[Work instructions] Every line below that carries the word "augmentation" needs to be copied.

[Data listing]
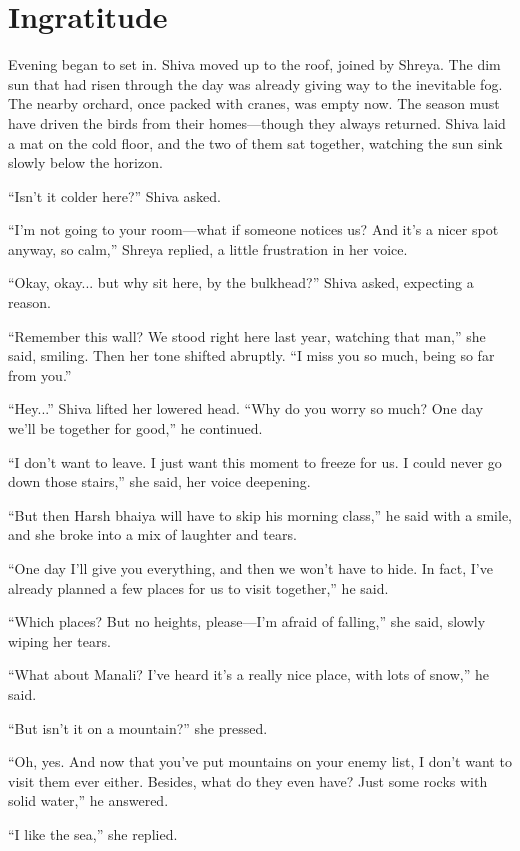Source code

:\chapter{Ingratitude}

Evening began to set in. Shiva moved up to the roof, joined by Shreya. The dim sun that had risen through the day was already giving way to the inevitable fog. The nearby orchard, once packed with cranes, was empty now. The season must have driven the birds from their homes—though they always returned. Shiva laid a mat on the cold floor, and the two of them sat together, watching the sun sink slowly below the horizon.

``Isn't it colder here?'' Shiva asked.

``I'm not going to your room—what if someone notices us? And it's a nicer spot anyway, so calm,'' Shreya replied, a little frustration in her voice.

``Okay, okay... but why sit here, by the bulkhead?'' Shiva asked, expecting a reason.

``Remember this wall? We stood right here last year, watching that man,'' she said, smiling. Then her tone shifted abruptly. ``I miss you so much, being so far from you.''

``Hey...'' Shiva lifted her lowered head. ``Why do you worry so much? One day we'll be together for good,'' he continued.

``I don't want to leave. I just want this moment to freeze for us. I could never go down those stairs,'' she said, her voice deepening.

``But then Harsh bhaiya will have to skip his morning class,'' he said with a smile, and she broke into a mix of laughter and tears.

``One day I'll give you everything, and then we won't have to hide. In fact, I've already planned a few places for us to visit together,'' he said.

``Which places? But no heights, please—I'm afraid of falling,'' she said, slowly wiping her tears.

``What about Manali? I've heard it's a really nice place, with lots of snow,'' he said.

``But isn't it on a mountain?'' she pressed.

``Oh, yes. And now that you've put mountains on your enemy list, I don't want to visit them ever either. Besides, what do they even have? Just some rocks with solid water,'' he answered.

``I like the sea,'' she replied.

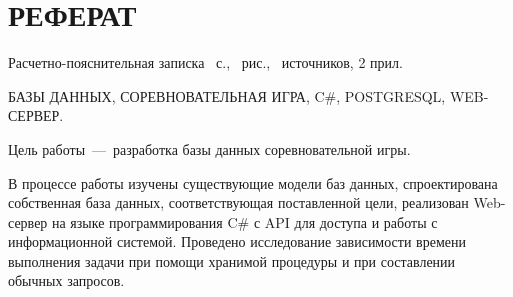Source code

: \chapter*{РЕФЕРАТ}
Расчетно-пояснительная записка \pageref{LastPage}~с., ~рис., ~источников, 2 прил.

БАЗЫ ДАННЫХ, СОРЕВНОВАТЕЛЬНАЯ ИГРА, C\#, POSTGRESQL, WEB-СЕРВЕР.

Цель работы~---~разработка базы данных соревновательной игры.

В процессе работы изучены существующие модели баз данных, спроектирована собственная база данных, соответствующая поставленной цели, реализован Web-сервер на языке программирования C\# с API для доступа и работы с информационной системой. Проведено исследование зависимости времени выполнения задачи при помощи хранимой процедуры и при составлении обычных запросов.
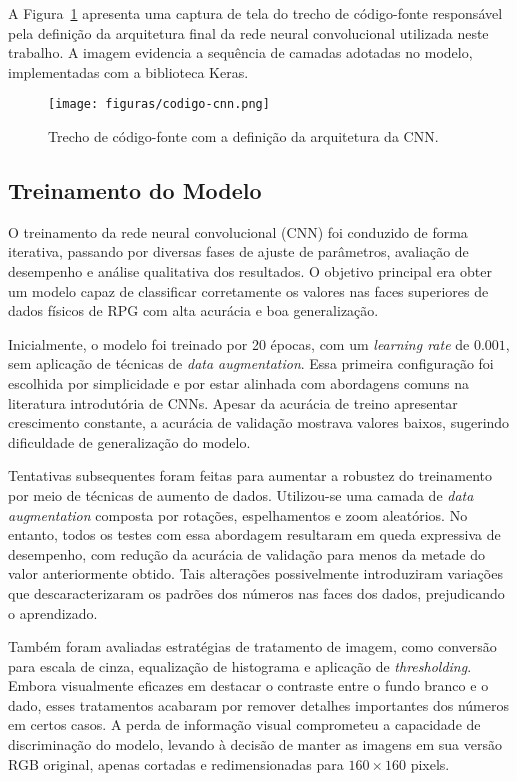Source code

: A Figura~\ref{fig:codigo-cnn} apresenta uma captura de tela do trecho de código-fonte responsável 
pela definição da arquitetura final da rede neural convolucional utilizada neste trabalho. 
A imagem evidencia a sequência de camadas adotadas no modelo, implementadas com a biblioteca Keras.

\begin{figure}[H]
    \centering
    \texttt{[image: figuras/codigo-cnn.png]}
    \caption{Trecho de código-fonte com a definição da arquitetura da CNN.}
    \label{fig:codigo-cnn}
\end{figure}

\subsection{Treinamento do Modelo}

O treinamento da rede neural convolucional (CNN) foi conduzido de forma iterativa, passando por 
diversas fases de ajuste de parâmetros, avaliação de desempenho e análise qualitativa dos resultados. 
O objetivo principal era obter um modelo capaz de classificar corretamente os valores nas faces 
superiores de dados físicos de RPG com alta acurácia e boa generalização.

Inicialmente, o modelo foi treinado por 20 épocas, com um \textit{learning rate} de $0.001$, 
sem aplicação de técnicas de \textit{data augmentation}. Essa primeira configuração foi escolhida 
por simplicidade e por estar alinhada com abordagens comuns na literatura introdutória de CNNs.
Apesar da acurácia de treino apresentar crescimento constante, a acurácia de validação mostrava 
valores baixos, sugerindo dificuldade de generalização do modelo.

Tentativas subsequentes foram feitas para aumentar a robustez do treinamento por meio de técnicas 
de aumento de dados. Utilizou-se uma camada de \textit{data augmentation} composta por rotações, 
espelhamentos e zoom aleatórios. No entanto, todos os testes com essa abordagem resultaram em queda 
expressiva de desempenho, com redução da acurácia de validação para menos da metade do valor 
anteriormente obtido. Tais alterações possivelmente introduziram variações que descaracterizaram 
os padrões dos números nas faces dos dados, prejudicando o aprendizado.

Também foram avaliadas estratégias de tratamento de imagem, como conversão para escala de cinza, 
equalização de histograma e aplicação de \textit{thresholding}. Embora visualmente eficazes em 
destacar o contraste entre o fundo branco e o dado, esses tratamentos acabaram por remover detalhes 
importantes dos números em certos casos. A perda de informação visual comprometeu a capacidade de 
discriminação do modelo, levando à decisão de manter as imagens em sua versão RGB original, apenas 
cortadas e redimensionadas para $160 \times 160$ pixels.

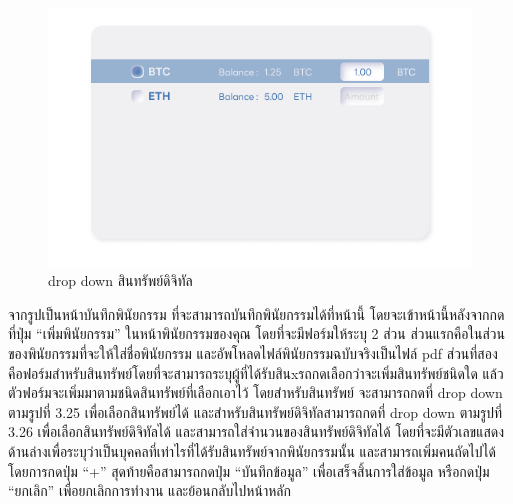 \documentclass[12pt,oneside,openright,a4paper]{cpe-thai-project}
\begin{document}
		\FloatBarrier
		\begin{figure}[!thb]
			\centering
			\includegraphics[scale=0.25]{dropdown3}
			\caption{drop down สินทรัพย์ดิจิทัล}
		\end{figure}
		\FloatBarrier
		\tab จากรูปเป็นหน้าบันทึกพินัยกรรม ที่จะสามารถบันทึกพินัยกรรมได้ที่หน้านี้ โดยจะเข้าหน้านี้หลังจากกดที่ปุ่ม “เพิ่มพินัยกรรม” ในหน้าพินัยกรรมของคุณ โดยที่จะมีฟอร์มให้ระบุ 2 ส่วน ส่วนแรกคือในส่วนของพินัยกรรมที่จะให้ใส่ชื่อพินัยกรรม และอัพโหลดไฟล์พินัยกรรมฉบับจริงเป็นไฟล์ pdf ส่วนที่สองคือฟอร์มสำหรับสินทรัพย์โดยที่จะสามารถระบุผู้ที่ได้รับสินxรถกดเลือกว่าจะเพิ่มสินทรัพย์ชนิดใด แล้วตัวฟอร์มจะเพิ่มมาตามชนิดสินทรัพย์ที่เลือกเอาไว้ โดยสำหรับสินทรัพย์ จะสามารถกดที่ drop down ตามรูปที่ 3.25 เพื่อเลือกสินทรัพย์ได้ และสำหรับสินทรัพย์ดิจิทัลสามารถกดที่ drop down ตามรูปที่ 3.26 เพื่อเลือกสินทรัพย์ดิจิทัลได้ และสามารถใส่จำนวนของสินทรัพย์ดิจิทัลได้  โดยที่จะมีตัวเลขแสดงด้านล่างเพื่อระบุว่าเป็นบุคคลที่เท่าไรที่ได้รับสินทรัพย์จากพินัยกรรมนั้น และสามารถเพิ่มคนถัดไปได้ โดยการกดปุ่ม “+” สุดท้ายคือสามารถกดปุ่ม “บันทึกข้อมูล” เพื่อเสร็จสิ้นการใส่ข้อมูล หรือกดปุ่ม “ยกเลิก” เพื่อยกเลิกการทำงาน และย้อนกลับไปหน้าหลัก
\clearpage
\end{document}
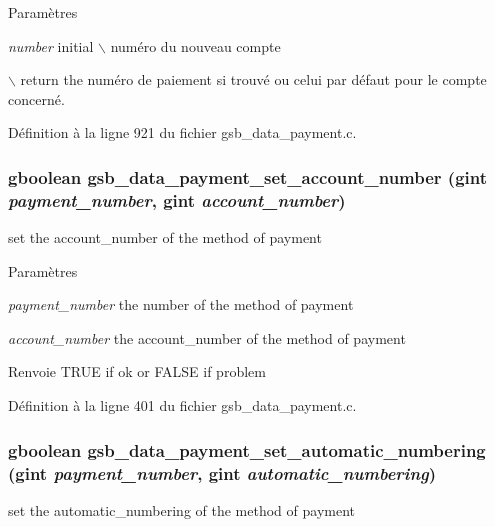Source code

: \begin{DoxyParams}{Paramètres}
\item[{\em number}]initial $\backslash$ numéro du nouveau compte\end{DoxyParams}
$\backslash$ return the numéro de paiement si trouvé ou celui par défaut pour le compte concerné. 

Définition à la ligne 921 du fichier gsb\_\-data\_\-payment.c.

\subsubsection[{gsb\_\-data\_\-payment\_\-set\_\-account\_\-number}]{\setlength{\rightskip}{0pt plus 5cm}gboolean gsb\_\-data\_\-payment\_\-set\_\-account\_\-number (gint {\em payment\_\-number}, \/  gint {\em account\_\-number})}\label{gsb__data__payment_8c_a45b6ba45944aef62dbdc97f4b4142979}
set the account\_\-number of the method of payment


\begin{DoxyParams}{Paramètres}
\item[{\em payment\_\-number}]the number of the method of payment \item[{\em account\_\-number}]the account\_\-number of the method of payment\end{DoxyParams}
\begin{DoxyReturn}{Renvoie}
TRUE if ok or FALSE if problem 
\end{DoxyReturn}


Définition à la ligne 401 du fichier gsb\_\-data\_\-payment.c.

\subsubsection[{gsb\_\-data\_\-payment\_\-set\_\-automatic\_\-numbering}]{\setlength{\rightskip}{0pt plus 5cm}gboolean gsb\_\-data\_\-payment\_\-set\_\-automatic\_\-numbering (gint {\em payment\_\-number}, \/  gint {\em automatic\_\-numbering})}\label{gsb__data__payment_8c_aaba6a376380a3b99fa6b38400a245ecb}
set the automatic\_\-numbering of the method of payment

[Solution to this task]
sem aplicação de técnicas de \textit{data augmentation}. Essa primeira configuração foi escolhida 
de aumento de dados. Utilizou-se uma camada de \textit{data augmentation} composta por rotações, 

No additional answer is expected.